(What is being asked):
With the line containing "286 | 1.4% |" as the starting point, write out each line exactly through the final line of the listing, both ends included.

(Data records):
------------------------
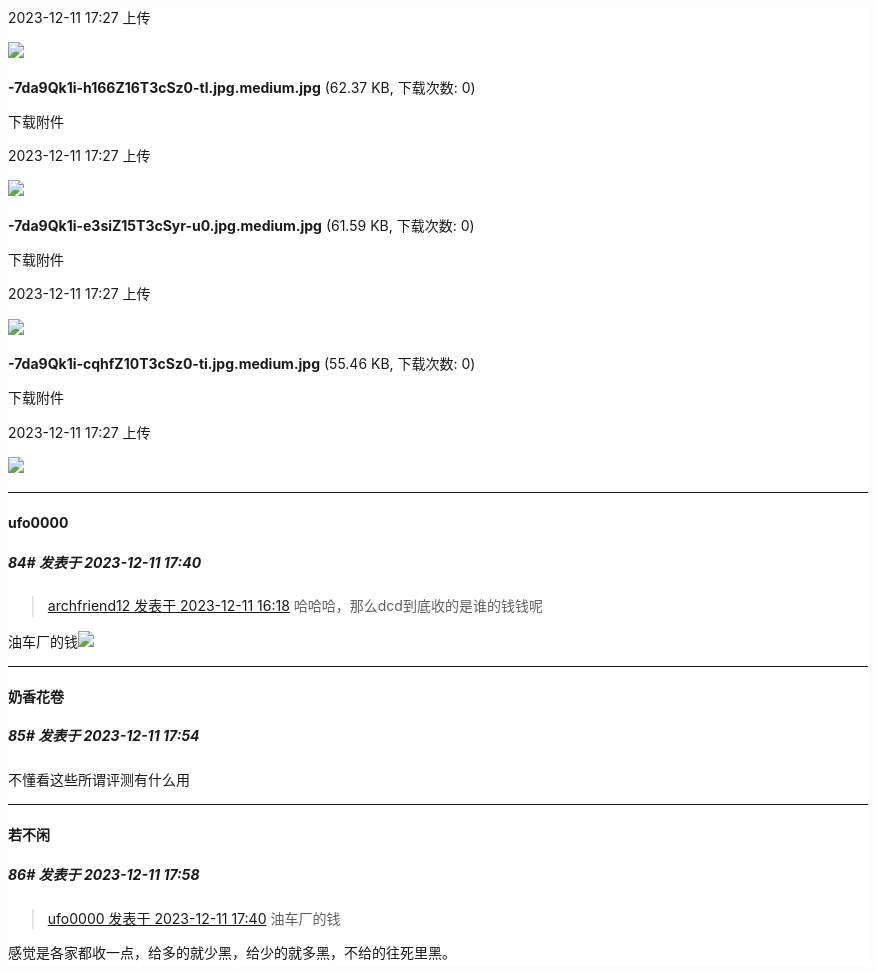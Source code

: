 2023-12-11 17:27 上传

<img src="https://img.saraba1st.com/forum/202312/11/172746mws885wm5ifowssg.jpg" referrerpolicy="no-referrer">

<strong>-7da9Qk1i-h166Z16T3cSz0-tl.jpg.medium.jpg</strong> (62.37 KB, 下载次数: 0)

下载附件

2023-12-11 17:27 上传

<img src="https://img.saraba1st.com/forum/202312/11/172746t1zyyzd1ny6cflig.jpg" referrerpolicy="no-referrer">

<strong>-7da9Qk1i-e3siZ15T3cSyr-u0.jpg.medium.jpg</strong> (61.59 KB, 下载次数: 0)

下载附件

2023-12-11 17:27 上传

<img src="https://img.saraba1st.com/forum/202312/11/172746byqlosom0lysooma.jpg" referrerpolicy="no-referrer">

<strong>-7da9Qk1i-cqhfZ10T3cSz0-ti.jpg.medium.jpg</strong> (55.46 KB, 下载次数: 0)

下载附件

2023-12-11 17:27 上传

<img src="https://static.saraba1st.com/image/smiley/face2017/067.png" referrerpolicy="no-referrer">


*****

####  ufo0000  
##### 84#       发表于 2023-12-11 17:40

<blockquote><a href="httphttps://bbs.saraba1st.com/2b/forum.php?mod=redirect&amp;goto=findpost&amp;pid=63294574&amp;ptid=2163703" target="_blank">archfriend12 发表于 2023-12-11 16:18</a>
哈哈哈，那么dcd到底收的是谁的钱钱呢</blockquote>
油车厂的钱<img src="https://static.saraba1st.com/image/smiley/face2017/028.png" referrerpolicy="no-referrer">


*****

####  奶香花卷  
##### 85#       发表于 2023-12-11 17:54

不懂看这些所谓评测有什么用

*****

####  若不闲  
##### 86#       发表于 2023-12-11 17:58

<blockquote><a href="httphttps://bbs.saraba1st.com/2b/forum.php?mod=redirect&amp;goto=findpost&amp;pid=63295689&amp;ptid=2163703" target="_blank">ufo0000 发表于 2023-12-11 17:40</a>
油车厂的钱</blockquote>
感觉是各家都收一点，给多的就少黑，给少的就多黑，不给的往死里黑。
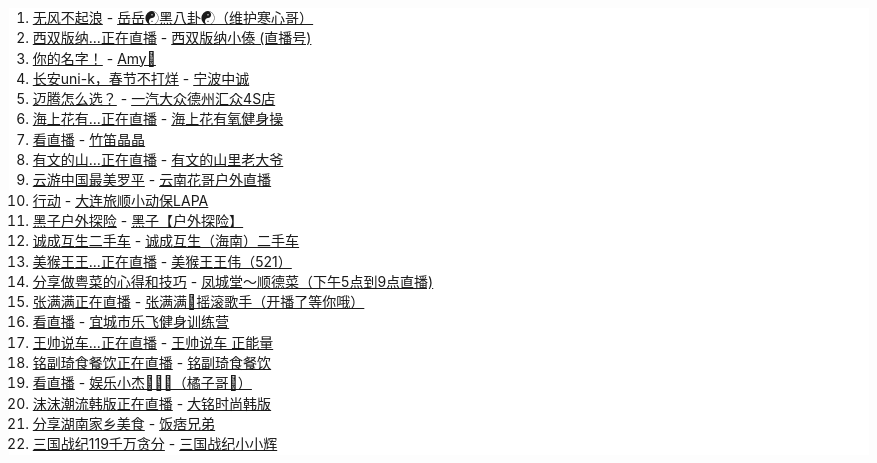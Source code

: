 1. [无风不起浪](https://webcast.amemv.com/webcast/reflow/6934603144877886223) - [岳岳☯黑八卦☯（维护寒心哥）](https://www.iesdouyin.com/share/user/4503671337385497?sec_uid=MS4wLjABAAAAbbkAoHSCA1NTcwl5kNkhihcbdIwU9mUaPXvzV894cDHO4aHkZN9_GaGqO3M_03yb)
1. [西双版纳...正在直播](https://webcast.amemv.com/webcast/reflow/6934611788029872907) - [西双版纳小傣 (直播号)](https://www.iesdouyin.com/share/user/3438890479524708?sec_uid=MS4wLjABAAAAmkeh6-p2q4f6Njp_19RN6V6WMRoliQ6c4BxaIuXwYl4mNDMMJswPfLW6f00Owy4Q)
1. [你的名字！](https://webcast.amemv.com/webcast/reflow/6934607396954311424) - [Amy🌿](https://www.iesdouyin.com/share/user/83386890506?sec_uid=MS4wLjABAAAAR8bWmmZ7ygNgQVxAR2YHCGfo2KYy2APpihY7LOBsvNI)
1. [长安uni-k，春节不打烊](https://webcast.amemv.com/webcast/reflow/6934626718926080771) - [宁波中诚](https://www.iesdouyin.com/share/user/3891895292149656?sec_uid=MS4wLjABAAAA9CsafNxOkAUV2oxAhG8rkVNSo-w8edLXzESlwoFAMY_QDMhOSBcQ8HwpfOdTbYfa)
1. [迈腾怎么选？](https://webcast.amemv.com/webcast/reflow/6934618795071818504) - [一汽大众德州汇众4S店](https://www.iesdouyin.com/share/user/81193459304?sec_uid=MS4wLjABAAAAuVHk5exPa0OE8scq53YpKVOl9mgVeYAXhmLaQAryf10)
1. [海上花有...正在直播](https://webcast.amemv.com/webcast/reflow/6934629166252231435) - [海上花有氧健身操](https://www.iesdouyin.com/share/user/101210721400?sec_uid=MS4wLjABAAAATaI4UkZDjDAthBAfAtzJsSJYRpwAU4S4PH-YFqZ1Cmc)
1. [看直播](https://webcast.amemv.com/webcast/reflow/6934625097353661196) - [竹笛晶晶](https://www.iesdouyin.com/share/user/298682517059364?sec_uid=MS4wLjABAAAAE_1AAvPtd_pP8D_DQMi6k8MOk4giRXBlBzC6RNsI9rw)
1. [有文的山…正在直播](https://webcast.amemv.com/webcast/reflow/6934615008122833667) - [有文的山里老大爷](https://www.iesdouyin.com/share/user/1341033776168131?sec_uid=MS4wLjABAAAAIo9QHe8IILCfrzmNXm-AtYnz3bWcrjv3VDpna-84U2JevrMylBW2JKQ__uxmrlcJ)
1. [云游中国最美罗平](https://webcast.amemv.com/webcast/reflow/6934599931924548366) - [云南花哥户外直播](https://www.iesdouyin.com/share/user/915209906825031?sec_uid=MS4wLjABAAAAqAgueGKobaAGMQ907YxgJYjXvCgTo-D7hLlUG-V9jdo)
1. [行动](https://webcast.amemv.com/webcast/reflow/6934608487192201997) - [大连旅顺小动保LAPA](https://www.iesdouyin.com/share/user/3654425721966683?sec_uid=MS4wLjABAAAAQ3dVUg8jFzNTuCXPggiSp4gu5TFKPQVJDC558YwaGfnIoOgwqKXxjkggirIjiOeG)
1. [黑子户外探险](https://webcast.amemv.com/webcast/reflow/6934629368933272335) - [黑子【户外探险】](https://www.iesdouyin.com/share/user/108213083190?sec_uid=MS4wLjABAAAAswWgHuPnU1dXUV-VzIAPfdEUCLiRm517gDapMgX2Ru4)
1. [诚成互生二手车](https://webcast.amemv.com/webcast/reflow/6934631255783164680) - [诚成互生（海南）二手车](https://www.iesdouyin.com/share/user/3157410786578711?sec_uid=MS4wLjABAAAABsfq9nnYOBhMlQrrTY-Tp8HNIwSzqrJFCLLEbIK0Qpks_Vqdz15bwNQO-m1FguJZ)
1. [美猴王王...正在直播](https://webcast.amemv.com/webcast/reflow/6934634221890128640) - [美猴王王伟（521）](https://www.iesdouyin.com/share/user/2713223346792263?sec_uid=MS4wLjABAAAAgveFPdnhVQMTb-bWyt9BeZvmKTEGCXCST7mQz90dAePqQuCmTb-IN7pNSUHaYj-F)
1. [分享做粤菜的心得和技巧](https://webcast.amemv.com/webcast/reflow/6934619901600566030) - [凤城堂～顺德菜（下午5点到9点直播)](https://www.iesdouyin.com/share/user/96087462513?sec_uid=MS4wLjABAAAA4FZRMBivRex4zg66K1chb-Gr7vj6FOq38iLpbDbu5BM)
1. [张满满正在直播](https://webcast.amemv.com/webcast/reflow/6934631866867649288) - [张满满🎤摇滚歌手（开播了等你哦）](https://www.iesdouyin.com/share/user/109784650118?sec_uid=MS4wLjABAAAAFvuqv8luwik9M2Jqma1OnYGrVf8mmR9mDbzNkkNzU5E)
1. [看直播](https://webcast.amemv.com/webcast/reflow/6934624052032080652) - [宜城市乐飞健身训练营](https://www.iesdouyin.com/share/user/4340513283513293?sec_uid=MS4wLjABAAAAJtRW-56mbA72ASu3lcKiXwQx6U8NQp_-qJzFTBimgXAi-LgSUy0NBHaYK31I7FNk)
1. [王帅说车...正在直播](https://webcast.amemv.com/webcast/reflow/6934622150603066116) - [王帅说车 正能量](https://www.iesdouyin.com/share/user/93257049094?sec_uid=MS4wLjABAAAA_s51i_AAv7y4YSzyI8Seo7RIoWVCtfqHt-Z4fuOld9Y)
1. [铭副琦食餐饮正在直播](https://webcast.amemv.com/webcast/reflow/6934624303673838340) - [铭副琦食餐饮](https://www.iesdouyin.com/share/user/101118701712?sec_uid=MS4wLjABAAAAjYCA1fwgAavqT_IKarPVBHPhbQiDNFZbva863n9qkHw)
1. [看直播](https://webcast.amemv.com/webcast/reflow/6934625033524497152) - [娱乐小杰🍉🍉🍉（橘子哥🍊）](https://www.iesdouyin.com/share/user/97920357978?sec_uid=MS4wLjABAAAAQFZKRULP3QiOIbeaDF_cTb33tGyLhFsi0aFiL4z2fIY)
1. [沫沫潮流韩版正在直播](https://webcast.amemv.com/webcast/reflow/6934617408481037064) - [大铭时尚韩版](https://www.iesdouyin.com/share/user/2656036220830616?sec_uid=MS4wLjABAAAA9XHzC-UvgFInMrZUdlZKWW5D6wA-46ZQdXXdEBB6WA4CHiE3Pg6KnuzhNPCRl2PS)
1. [分享湖南家乡美食](https://webcast.amemv.com/webcast/reflow/6934576849372580622) - [饭痞兄弟](https://www.iesdouyin.com/share/user/2647235203708136?sec_uid=MS4wLjABAAAAvdnztO6BCkvEot7IchkfvAPG8lxt1Bi1kIXj8ESqoDOUByclKZ2olWRAOT4aVwi1)
1. [三国战纪119千万贪分](https://webcast.amemv.com/webcast/reflow/6934599370105637640) - [三国战纪小小辉](https://www.iesdouyin.com/share/user/53469004355?sec_uid=MS4wLjABAAAAta3IHLLxtMj09LNu9G7lQbwXjx1aMYhc6TNah1itTBc)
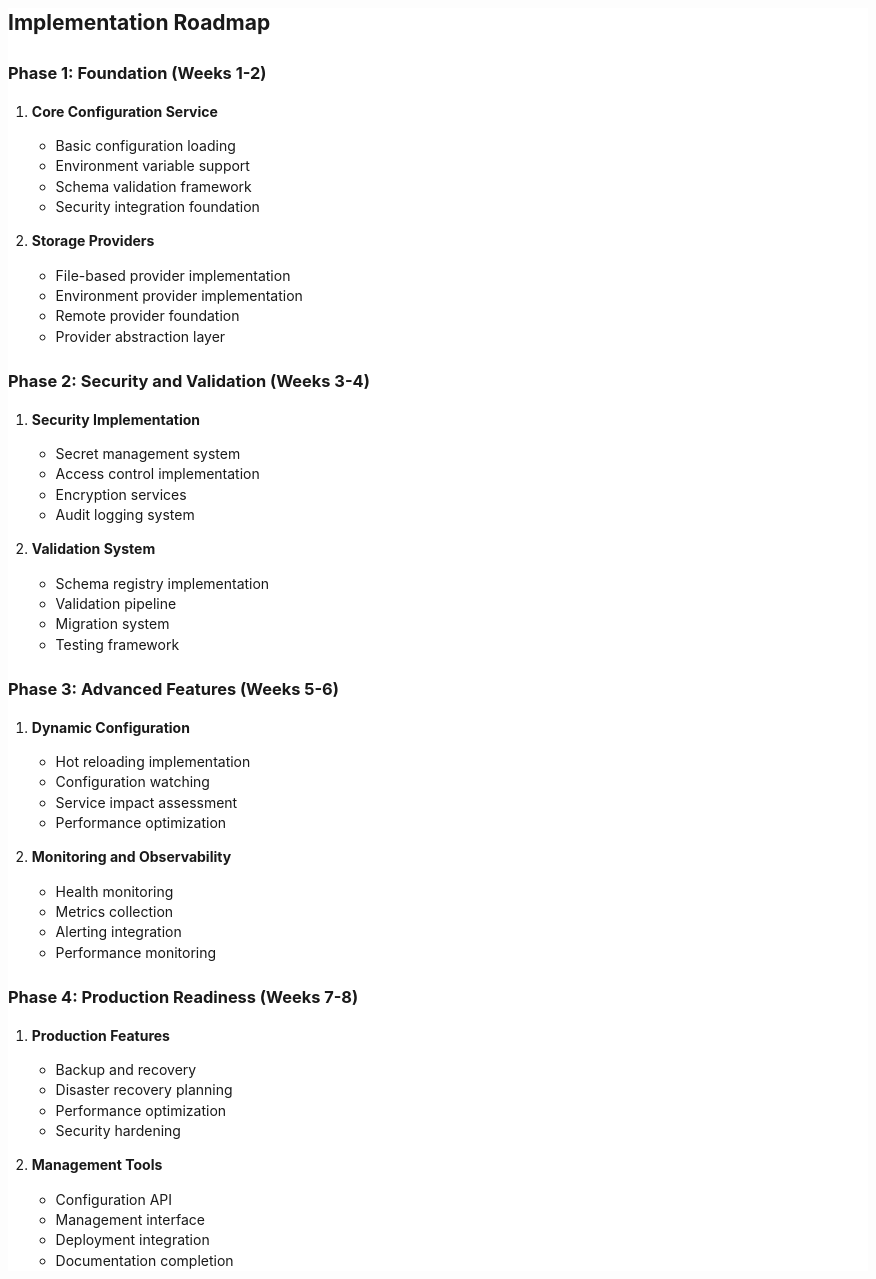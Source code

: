## Implementation Roadmap

### Phase 1: Foundation (Weeks 1-2)
1. **Core Configuration Service**
   - Basic configuration loading
   - Environment variable support
   - Schema validation framework
   - Security integration foundation

2. **Storage Providers**
   - File-based provider implementation
   - Environment provider implementation
   - Remote provider foundation
   - Provider abstraction layer

### Phase 2: Security and Validation (Weeks 3-4)
1. **Security Implementation**
   - Secret management system
   - Access control implementation
   - Encryption services
   - Audit logging system

2. **Validation System**
   - Schema registry implementation
   - Validation pipeline
   - Migration system
   - Testing framework

### Phase 3: Advanced Features (Weeks 5-6)
1. **Dynamic Configuration**
   - Hot reloading implementation
   - Configuration watching
   - Service impact assessment
   - Performance optimization

2. **Monitoring and Observability**
   - Health monitoring
   - Metrics collection
   - Alerting integration
   - Performance monitoring

### Phase 4: Production Readiness (Weeks 7-8)
1. **Production Features**
   - Backup and recovery
   - Disaster recovery planning
   - Performance optimization
   - Security hardening

2. **Management Tools**
   - Configuration API
   - Management interface
   - Deployment integration
   - Documentation completion
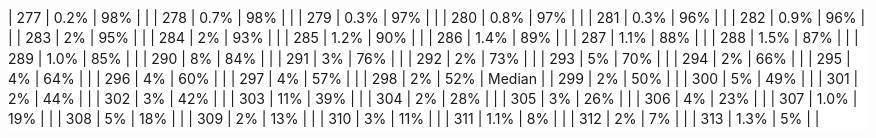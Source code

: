| 277 | 0.2% | 98% |  |
| 278 | 0.7% | 98% |  |
| 279 | 0.3% | 97% |  |
| 280 | 0.8% | 97% |  |
| 281 | 0.3% | 96% |  |
| 282 | 0.9% | 96% |  |
| 283 | 2% | 95% |  |
| 284 | 2% | 93% |  |
| 285 | 1.2% | 90% |  |
| 286 | 1.4% | 89% |  |
| 287 | 1.1% | 88% |  |
| 288 | 1.5% | 87% |  |
| 289 | 1.0% | 85% |  |
| 290 | 8% | 84% |  |
| 291 | 3% | 76% |  |
| 292 | 2% | 73% |  |
| 293 | 5% | 70% |  |
| 294 | 2% | 66% |  |
| 295 | 4% | 64% |  |
| 296 | 4% | 60% |  |
| 297 | 4% | 57% |  |
| 298 | 2% | 52% | Median |
| 299 | 2% | 50% |  |
| 300 | 5% | 49% |  |
| 301 | 2% | 44% |  |
| 302 | 3% | 42% |  |
| 303 | 11% | 39% |  |
| 304 | 2% | 28% |  |
| 305 | 3% | 26% |  |
| 306 | 4% | 23% |  |
| 307 | 1.0% | 19% |  |
| 308 | 5% | 18% |  |
| 309 | 2% | 13% |  |
| 310 | 3% | 11% |  |
| 311 | 1.1% | 8% |  |
| 312 | 2% | 7% |  |
| 313 | 1.3% | 5% |  |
------------------------
(Completed exercise):
| 286 | 1.4% | 89% |  |
| 287 | 1.1% | 88% |  |
| 288 | 1.5% | 87% |  |
| 289 | 1.0% | 85% |  |
| 290 | 8% | 84% |  |
| 291 | 3% | 76% |  |
| 292 | 2% | 73% |  |
| 293 | 5% | 70% |  |
| 294 | 2% | 66% |  |
| 295 | 4% | 64% |  |
| 296 | 4% | 60% |  |
| 297 | 4% | 57% |  |
| 298 | 2% | 52% | Median |
| 299 | 2% | 50% |  |
| 300 | 5% | 49% |  |
| 301 | 2% | 44% |  |
| 302 | 3% | 42% |  |
| 303 | 11% | 39% |  |
| 304 | 2% | 28% |  |
| 305 | 3% | 26% |  |
| 306 | 4% | 23% |  |
| 307 | 1.0% | 19% |  |
| 308 | 5% | 18% |  |
| 309 | 2% | 13% |  |
| 310 | 3% | 11% |  |
| 311 | 1.1% | 8% |  |
| 312 | 2% | 7% |  |
| 313 | 1.3% | 5% |  |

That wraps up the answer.